__WORK REQUEST__. Transcribe the stretch of entries below from the line with "我爬到上铺，趴在床上，把头埋进被子里，放声大哭。" through the line with "林平，你霸道，多疑。我怎么会看上你啊？我当初真是瞎了眼了。我就该丢下你在", exactly and with both ends included; leave out all other lines.

__DATA__.
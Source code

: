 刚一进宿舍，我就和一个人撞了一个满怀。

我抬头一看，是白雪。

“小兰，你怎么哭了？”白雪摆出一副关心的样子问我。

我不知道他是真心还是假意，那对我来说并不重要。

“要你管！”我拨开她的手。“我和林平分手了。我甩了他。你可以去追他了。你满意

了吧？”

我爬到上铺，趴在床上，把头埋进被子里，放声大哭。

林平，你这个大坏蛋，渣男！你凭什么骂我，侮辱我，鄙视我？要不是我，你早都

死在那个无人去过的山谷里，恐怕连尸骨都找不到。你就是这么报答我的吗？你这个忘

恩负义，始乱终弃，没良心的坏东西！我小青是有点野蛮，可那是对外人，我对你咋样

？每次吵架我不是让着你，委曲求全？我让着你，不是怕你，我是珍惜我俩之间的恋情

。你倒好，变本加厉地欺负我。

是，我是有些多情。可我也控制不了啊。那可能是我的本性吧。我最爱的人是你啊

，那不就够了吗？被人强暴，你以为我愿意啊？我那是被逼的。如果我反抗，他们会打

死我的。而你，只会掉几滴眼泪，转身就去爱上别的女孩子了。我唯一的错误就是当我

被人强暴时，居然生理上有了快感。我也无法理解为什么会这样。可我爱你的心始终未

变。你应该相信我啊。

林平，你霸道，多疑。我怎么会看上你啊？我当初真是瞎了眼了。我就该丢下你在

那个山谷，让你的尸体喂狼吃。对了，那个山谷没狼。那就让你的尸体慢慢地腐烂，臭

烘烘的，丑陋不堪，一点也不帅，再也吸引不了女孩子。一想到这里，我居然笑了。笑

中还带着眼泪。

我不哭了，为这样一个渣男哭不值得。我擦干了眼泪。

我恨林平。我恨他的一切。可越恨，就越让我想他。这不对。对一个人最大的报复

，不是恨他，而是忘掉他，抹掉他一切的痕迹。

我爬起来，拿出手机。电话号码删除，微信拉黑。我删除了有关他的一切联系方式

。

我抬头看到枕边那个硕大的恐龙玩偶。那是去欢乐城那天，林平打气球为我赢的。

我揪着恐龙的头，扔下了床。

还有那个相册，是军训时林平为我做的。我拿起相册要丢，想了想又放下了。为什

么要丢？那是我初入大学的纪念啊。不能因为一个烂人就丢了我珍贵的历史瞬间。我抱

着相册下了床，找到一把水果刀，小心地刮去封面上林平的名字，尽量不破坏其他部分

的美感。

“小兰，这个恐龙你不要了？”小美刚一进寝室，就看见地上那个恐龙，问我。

__ANSWER BELOW__.
我爬到上铺，趴在床上，把头埋进被子里，放声大哭。

林平，你这个大坏蛋，渣男！你凭什么骂我，侮辱我，鄙视我？要不是我，你早都

死在那个无人去过的山谷里，恐怕连尸骨都找不到。你就是这么报答我的吗？你这个忘

恩负义，始乱终弃，没良心的坏东西！我小青是有点野蛮，可那是对外人，我对你咋样

？每次吵架我不是让着你，委曲求全？我让着你，不是怕你，我是珍惜我俩之间的恋情

。你倒好，变本加厉地欺负我。

是，我是有些多情。可我也控制不了啊。那可能是我的本性吧。我最爱的人是你啊

，那不就够了吗？被人强暴，你以为我愿意啊？我那是被逼的。如果我反抗，他们会打

死我的。而你，只会掉几滴眼泪，转身就去爱上别的女孩子了。我唯一的错误就是当我

被人强暴时，居然生理上有了快感。我也无法理解为什么会这样。可我爱你的心始终未

变。你应该相信我啊。

林平，你霸道，多疑。我怎么会看上你啊？我当初真是瞎了眼了。我就该丢下你在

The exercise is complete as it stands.